Abraham Lincoln and the Gettysburg Address were remembered in an invocation Archbishop Aykazian delivered to open the “Pre-Inauguration Ecumenical Prayer Service” held on Monday, January 19 at the Metropolitan African Methodist Episcopal (AME) Church in Washington.
The service, organized by the Congressional Black Caucus Foundation, drew more than 100 members of Congress and religious leaders for an afternoon of prayer and reflection. The foundation is a nonprofit organization that works to improve educational and economic opportunities in the African-American community.
Summoning memories of truly dark periods in world history—including the Armenian Genocide, the Holocaust, and the genocide in Darfur— Archbishop Aykazian said that “Our world has endured – and still endures – pain and heartbreak.”
“We pray for the souls lost to such tragic episodes, and for those lost combating the powers of evil,” he said.
“And we pray that they, too, shall not have died in vain,” he added, going on to quote Lincoln’s 1863 address, where the Civil War president called upon survivors to ensure that those who had sacrificed their lives “shall not have died in vain; that this nation, under God, shall have a new birth of freedom; and that this government of the people, by the people, for the people, shall not perish from the earth.”
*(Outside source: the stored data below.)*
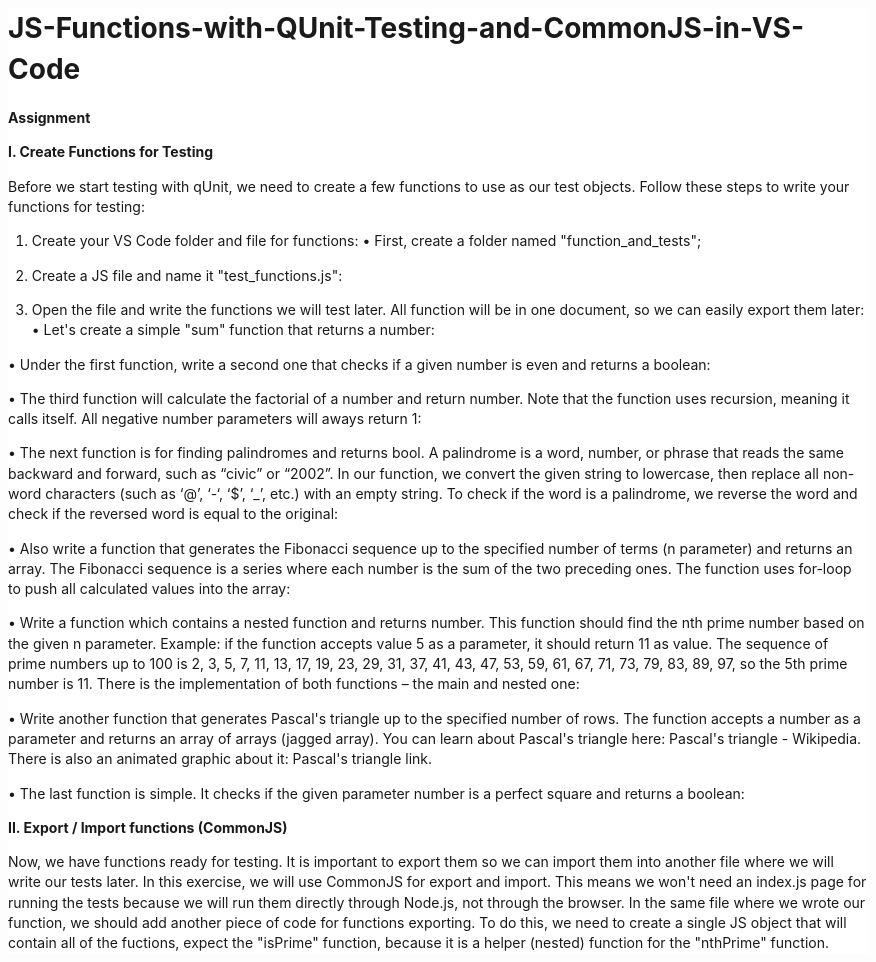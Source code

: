 # JS-Functions-with-QUnit-Testing-and-CommonJS-in-VS-Code
 **Assignment**

**I.	Create Functions for Testing**

Before we start testing with qUnit, we need to create a few functions to use as our test objects. Follow these steps to write your functions for testing:

1.	Create your VS Code folder and file for functions:
•	First, create a folder named "function_and_tests";

2.	Create a JS file and name it "test_functions.js":

3.	Open the file and write the functions we will test later. All function will be in one document, so we can easily export them later:
•	Let's create a simple "sum" function that returns a number:

•	Under the first function, write a second one that checks if a given number is even and returns a boolean:

•	The third function will calculate the factorial of a number and return number. Note that the function uses recursion, meaning it calls itself. All negative number parameters will aways return 1:

•	The next function is for finding palindromes and returns bool. A palindrome is a word, number, or phrase that reads the same backward and forward, such as “civic” or “2002”. In our function, we convert the given string to lowercase, then replace all non-word characters (such as ‘@’, ‘-‘, ‘$’, ‘_’, etc.) with an empty string. To check if the word is a palindrome, we reverse the word and check if the reversed word is equal to the original:

•	Also write a function that generates the Fibonacci sequence up to the specified number of terms (n parameter) and returns an array. The Fibonacci sequence is a series where each number is the sum of the two preceding ones. The function uses for-loop to push all calculated values into the array:

•	Write a function which contains a nested function and returns number. This function should find the nth prime number based on the given n parameter. Example: if the function accepts value 5 as a parameter, it should return 11 as value. The sequence of prime numbers up to 100 is 2, 3, 5, 7, 11, 13, 17, 19, 23, 29, 31, 37, 41, 43, 47, 53, 59, 61, 67, 71, 73, 79, 83, 89, 97, so the 5th prime number is 11. There is the implementation of both functions – the main and nested one:

•	Write another function that generates Pascal's triangle up to the specified number of rows. The function accepts a number as a parameter and returns an array of arrays (jagged array). You can learn about Pascal's triangle here: Pascal's triangle - Wikipedia. There is also an animated graphic about it: Pascal's triangle link.

•	The last function is simple. It checks if the given parameter number is a perfect square and returns a boolean:

**II. Export / Import functions (CommonJS)**

Now, we have functions ready for testing. It is important to export them so we can import them into another file where we will write our tests later.
In this exercise, we will use CommonJS for export and import. This means we won't need an index.js page for running the tests because we will run them directly through Node.js, not through the browser.
In the same file where we wrote our function, we should add another piece of code for functions exporting. To do this, we need to create a single JS object that will contain all of the fuctions, expect the "isPrime" function, because it is a helper (nested) function for the "nthPrime" function.
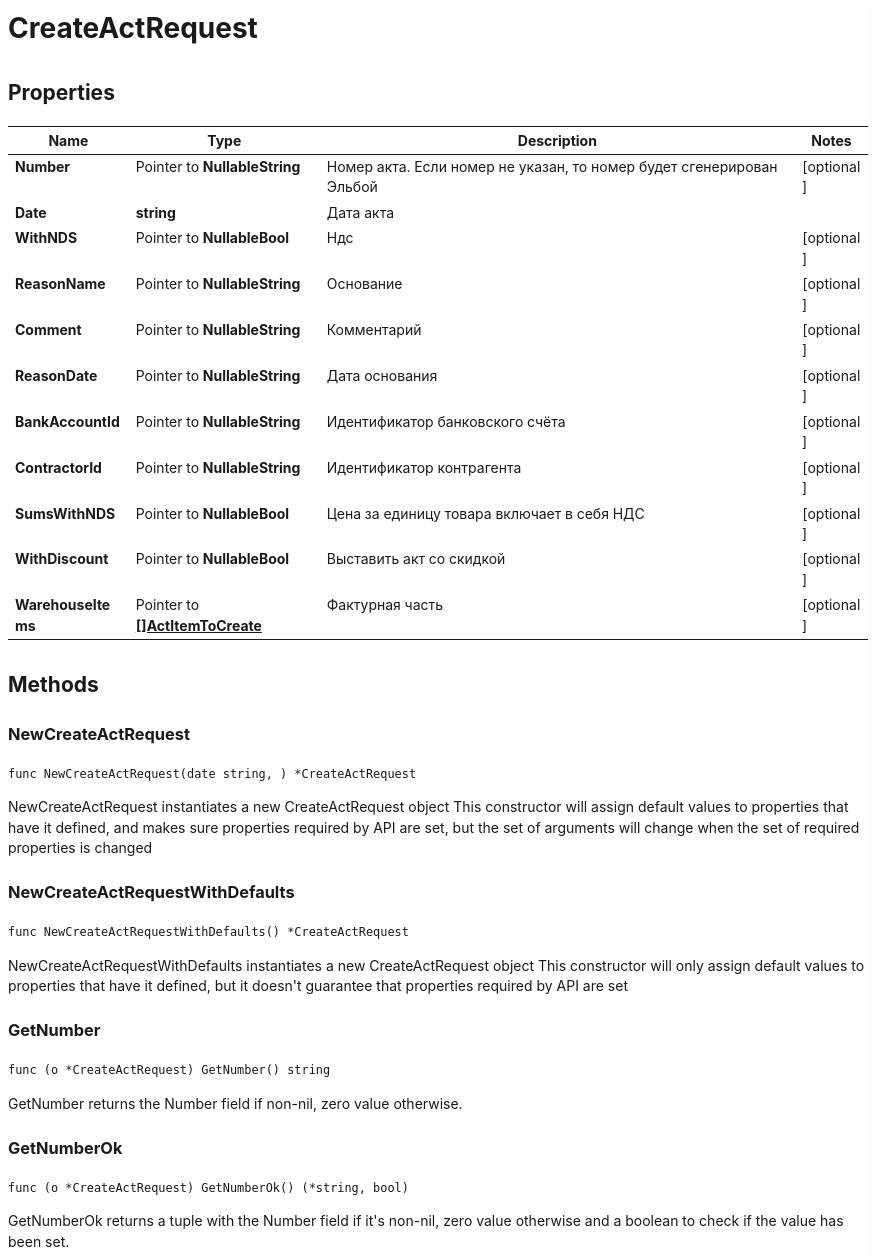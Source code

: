 # CreateActRequest

## Properties

Name | Type | Description | Notes
------------ | ------------- | ------------- | -------------
**Number** | Pointer to **NullableString** | Номер акта. Если номер не указан, то номер будет сгенерирован Эльбой | [optional] 
**Date** | **string** | Дата акта | 
**WithNDS** | Pointer to **NullableBool** | Ндс | [optional] 
**ReasonName** | Pointer to **NullableString** | Основание | [optional] 
**Comment** | Pointer to **NullableString** | Комментарий | [optional] 
**ReasonDate** | Pointer to **NullableString** | Дата основания | [optional] 
**BankAccountId** | Pointer to **NullableString** | Идентификатор банковского счёта | [optional] 
**ContractorId** | Pointer to **NullableString** | Идентификатор контрагента | [optional] 
**SumsWithNDS** | Pointer to **NullableBool** | Цена за единицу товара включает в себя НДС | [optional] 
**WithDiscount** | Pointer to **NullableBool** | Выставить акт со скидкой | [optional] 
**WarehouseItems** | Pointer to [**[]ActItemToCreate**](ActItemToCreate.md) | Фактурная часть | [optional] 

## Methods

### NewCreateActRequest

`func NewCreateActRequest(date string, ) *CreateActRequest`

NewCreateActRequest instantiates a new CreateActRequest object
This constructor will assign default values to properties that have it defined,
and makes sure properties required by API are set, but the set of arguments
will change when the set of required properties is changed

### NewCreateActRequestWithDefaults

`func NewCreateActRequestWithDefaults() *CreateActRequest`

NewCreateActRequestWithDefaults instantiates a new CreateActRequest object
This constructor will only assign default values to properties that have it defined,
but it doesn't guarantee that properties required by API are set

### GetNumber

`func (o *CreateActRequest) GetNumber() string`

GetNumber returns the Number field if non-nil, zero value otherwise.

### GetNumberOk

`func (o *CreateActRequest) GetNumberOk() (*string, bool)`

GetNumberOk returns a tuple with the Number field if it's non-nil, zero value otherwise
and a boolean to check if the value has been set.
Returning to the present moment, Archbishop Aykazian said: “Lord, help us to heed the lessons of history, and to recognize your loving presence among all people of goodwill, throughout the world.”
Among those lessons of history was the dream of civil rights leader Martin Luther King, Jr.: “the dream for which he struggled, the dream for which he suffered, and the dream for which he died,” the archbishop prayed.
“Tomorrow we will see the result of his dream coming true,” he said of the inauguration of Barack Obama as the 44th U.S. President, which would take place the very next day.
Nobel Peace Prize laureate Archbishop Desmond Tutu, who served as the guest preacher at the service, thanked Archbishop Aykazian for participating in the event. Archbishop Tutu spoke of the optimism surrounding Barack Obama’s election, and compared it to the election of Nelson Mandela as president of a unified South Africa. Mandela, also a recipient of the Nobel Peace Prize, was the first President of his country to be elected in a fully representative democratic election.
Prior to the service, Archbishop Aykazian joined other church leaders at a luncheon, where they spoke about recent ecumenical and interfaith efforts, and the support religious leaders might offer the new presidential administration.